La bibliothèque libre.

5126. — À M. LE MARQUIS ALBERGATI CAPACELLI[1].
Ferney, 7 janvier.

Je voudrais sans doute, monsieur, voir un homme de votre mérite et quitter mes neiges pour les vôtres, ou bien avoir le bonheur de vous voir quitter les vôtres pour les miennes ; mais vous êtes attaché à la dotta e grassa Bologna, et moi, je ne peux, à l’âge de soixante et dix ans, passer le mont Cenis pendant l’hiver. Je suis dans mon lit depuis les premiers froids. Ma consolation est de lire notre cher Goldoni, et de m’amuser à des ouvrages qui ne valent pas les siens. Je suis obligé de dicter toujours ; je ne peux écrire. Voilà pourquoi j’ai tardé si longtemps à vous dire, monsieur, combien je suis sensible à vos offres obligeantes, et quel est mon regret de ne pouvoir les accepter.

Je compte dans quelque temps vous faire un petit envoi ; mais ce ne sera, je crois, que dans le mois de mars. J’ai été si malade, si faible, si paresseux, que je n’ai pu écrire depuis longtemps à M. Goldoni. D’ailleurs, que lui mander du fond de ma retraite ? Il m’a écrit qu’il serait longtemps à Paris ; je ne doute pas que ses ouvrages ne lui fassent des admirateurs, et son caractère, des amis. La paix, le concours des étrangers, le nombre de ceux qui seront touchés de son mérite, lui pourront être utiles ; c’est ce que je souhaite passionnément.

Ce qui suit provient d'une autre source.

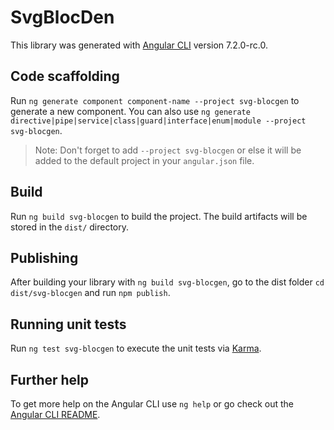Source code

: # SvgBlocDen

This library was generated with [Angular CLI](https://github.com/angular/angular-cli) version 7.2.0-rc.0.

## Code scaffolding

Run `ng generate component component-name --project svg-blocgen` to generate a new component. You can also use `ng generate directive|pipe|service|class|guard|interface|enum|module --project svg-blocgen`.
> Note: Don't forget to add `--project svg-blocgen` or else it will be added to the default project in your `angular.json` file. 

## Build

Run `ng build svg-blocgen` to build the project. The build artifacts will be stored in the `dist/` directory.

## Publishing

After building your library with `ng build svg-blocgen`, go to the dist folder `cd dist/svg-blocgen` and run `npm publish`.

## Running unit tests

Run `ng test svg-blocgen` to execute the unit tests via [Karma](https://karma-runner.github.io).

## Further help

To get more help on the Angular CLI use `ng help` or go check out the [Angular CLI README](https://github.com/angular/angular-cli/blob/master/README.md).
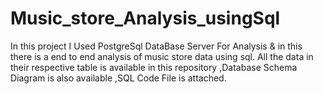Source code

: # Music_store_Analysis_usingSql

In this project I Used PostgreSql DataBase Server For Analysis & in this there is a end to end analysis of music store data using sql. All the data in their respective table is available in this repository ,Database Schema Diagram is also available ,SQL Code File is attached.
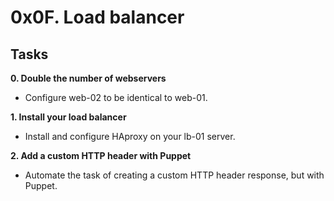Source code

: # 0x0F. Load balancer

## Tasks

**0. Double the number of webservers**
* Configure web-02 to be identical to web-01.

**1. Install your load balancer**
* Install and configure HAproxy on your lb-01 server.

**2. Add a custom HTTP header with Puppet**
* Automate the task of creating a custom HTTP header response, but with Puppet.
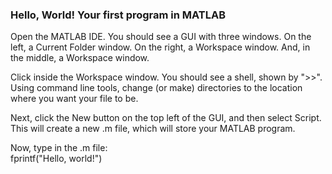 ### Hello, World! Your first program in MATLAB

Open the MATLAB IDE. You should see a GUI with three windows. On the left, a Current Folder window. On the right, a Workspace window. And, in the middle, a Workspace window.   

Click inside the Workspace window. You should see a shell, shown by ">>". Using command line tools, change (or make) directories to the location where you want your file to be.   

Next, click the New button on the top left of the GUI, and then select Script. This will create a new .m file, which will store your MATLAB program.   

Now, type in the .m file:    
fprintf("Hello, world!")
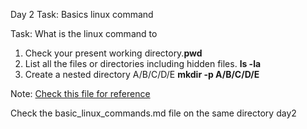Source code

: Day 2 Task: Basics linux command

Task: What is the linux command to 
1. Check your present working directory.**pwd**
2. List all the files or directories including hidden files. **ls -la**
3. Create a nested directory A/B/C/D/E **mkdir -p A/B/C/D/E**

Note: [Check this file for reference](basic_linux_commands.md)

Check the basic_linux_commands.md file on the same directory day2

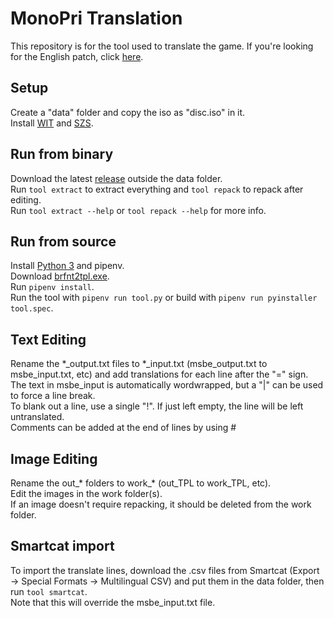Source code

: # MonoPri Translation
This repository is for the tool used to translate the game. If you're looking for the English patch, click [here](http://www.romhacking.net/translations/6340/).  
## Setup
Create a "data" folder and copy the iso as "disc.iso" in it.  
Install [WIT](https://wit.wiimm.de/download.html) and [SZS](https://szs.wiimm.de/download.html).  
## Run from binary
Download the latest [release](https://github.com/Illidanz/MonoPriTranslation/releases) outside the data folder.  
Run `tool extract` to extract everything and `tool repack` to repack after editing.  
Run `tool extract --help` or `tool repack --help` for more info.  
## Run from source
Install [Python 3](https://www.python.org/downloads/) and pipenv.  
Download [brfnt2tpl.exe](http://wiki.tockdom.com/wiki/Brfnt2tpl).  
Run `pipenv install`.  
Run the tool with `pipenv run tool.py` or build with `pipenv run pyinstaller tool.spec`.  
## Text Editing
Rename the \*\_output.txt files to \*\_input.txt (msbe_output.txt to msbe_input.txt, etc) and add translations for each line after the "=" sign.  
The text in msbe_input is automatically wordwrapped, but a "|" can be used to force a line break.  
To blank out a line, use a single "!". If just left empty, the line will be left untranslated.  
Comments can be added at the end of lines by using #  
## Image Editing
Rename the out\_\* folders to work\_\* (out_TPL to work_TPL, etc).  
Edit the images in the work folder(s).  
If an image doesn't require repacking, it should be deleted from the work folder.  
## Smartcat import
To import the translate lines, download the .csv files from Smartcat (Export -> Special Formats -> Multilingual CSV) and put them in the data folder, then run `tool smartcat`.  
Note that this will override the msbe_input.txt file.  
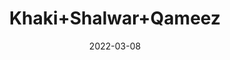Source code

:---
title: 'Khaki+Shalwar+Qameez'
date: '2022-03-08' 
metatag: '' 
inventory: '5.0' 
draft: false 
# meta description 
shortDescripton: 'AKB-1993+Khaki+Shalwar+Qameez'
description: 'Boys'
longdescription: ''
featured: False
# product Price
price: '1911.0'
priceBefore: '2730.0'
# Product Short Description
shortDescription: 'AKB-1993+Khaki+Shalwar+Qameez'
productID: '6C70F201-6762-EC11-995F-005056B3A416'
type: 'products'
category: 'Boys' 
thumnailproduct: 'https://alkhait.eralive.net/images/products/6C70F201-6762-EC11-995F-005056B3A4161.png' 
images:
  - image: 'images/products/6C70F201-6762-EC11-995F-005056B3A4161.png'  
  - image: 'images/products/6C70F201-6762-EC11-995F-005056B3A4162.png'  
  - image: 'images/products/6C70F201-6762-EC11-995F-005056B3A4163.png'  
Variants:
---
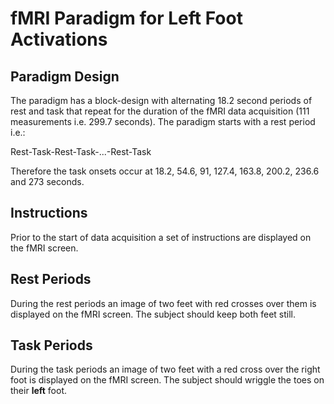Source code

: # fMRI Paradigm for Left Foot Activations
## Paradigm DesignThe paradigm has a block-design with alternating 18.2 second periods of rest and task that repeat for the duration of the fMRI data acquisition (111 measurements i.e. 299.7 seconds). The paradigm starts with a rest period i.e.:Rest-Task-Rest-Task-...-Rest-TaskTherefore the task onsets occur at 18.2, 54.6, 91, 127.4, 163.8, 200.2, 236.6 and 273 seconds.
## InstructionsPrior to the start of data acquisition a set of instructions are displayed on the fMRI screen.
## Rest PeriodsDuring the rest periods an image of two feet with red crosses over them is displayed on the fMRI screen. The subject should keep both feet still.
## Task PeriodsDuring the task periods an image of two feet with a red cross over the right foot is displayed on the fMRI screen. The subject should wriggle the toes on their **left** foot.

Pour vous, monsieur, je ne vous souhaite que la continuation de votre félicité ; vous avez tout le reste.

On ne peut être plus pénétré que je le suis de tout ce que vous valez et de l’amitié dont vous m’honorez. Comptez, je vous en conjure, sur mon très-tendre attachement pour le temps qui me reste à vivre.

  1. Éditeurs, de Cayrol et François.